__EXERCISE REQUIREMENTS__: Here are the records. Write out exactly the lines between the one holding "Up: EV Charging" and the one holding "### Station Results", inclusive.

__EXTRACTED ENTRIES__:
────────

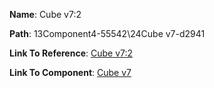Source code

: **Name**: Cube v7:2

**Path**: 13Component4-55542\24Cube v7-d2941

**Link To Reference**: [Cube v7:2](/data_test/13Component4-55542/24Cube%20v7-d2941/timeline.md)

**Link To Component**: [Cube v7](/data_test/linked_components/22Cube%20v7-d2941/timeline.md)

────────

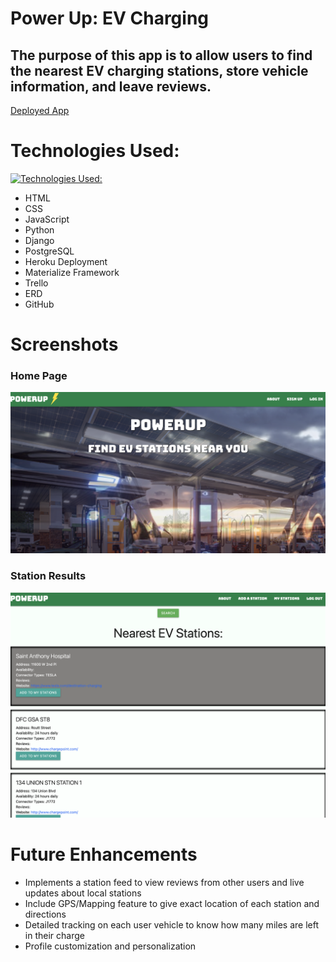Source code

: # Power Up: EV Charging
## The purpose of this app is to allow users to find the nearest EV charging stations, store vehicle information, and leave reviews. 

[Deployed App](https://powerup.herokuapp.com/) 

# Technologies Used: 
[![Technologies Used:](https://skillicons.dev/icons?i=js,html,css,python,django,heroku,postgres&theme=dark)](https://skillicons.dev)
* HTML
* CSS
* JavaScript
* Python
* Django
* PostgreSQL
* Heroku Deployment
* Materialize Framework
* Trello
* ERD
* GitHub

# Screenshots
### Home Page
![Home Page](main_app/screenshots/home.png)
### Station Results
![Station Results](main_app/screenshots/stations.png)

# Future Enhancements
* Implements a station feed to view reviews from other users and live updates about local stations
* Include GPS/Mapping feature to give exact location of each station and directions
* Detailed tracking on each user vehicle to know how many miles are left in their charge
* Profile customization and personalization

────────

__RESPONSE AREA__:
: # Power Up: EV Charging
## The purpose of this app is to allow users to find the nearest EV charging stations, store vehicle information, and leave reviews. 

[Deployed App](https://powerup.herokuapp.com/) 

# Technologies Used: 
[![Technologies Used:](https://skillicons.dev/icons?i=js,html,css,python,django,heroku,postgres&theme=dark)](https://skillicons.dev)
* HTML
* CSS
* JavaScript
* Python
* Django
* PostgreSQL
* Heroku Deployment
* Materialize Framework
* Trello
* ERD
* GitHub

# Screenshots
### Home Page
![Home Page](main_app/screenshots/home.png)
### Station Results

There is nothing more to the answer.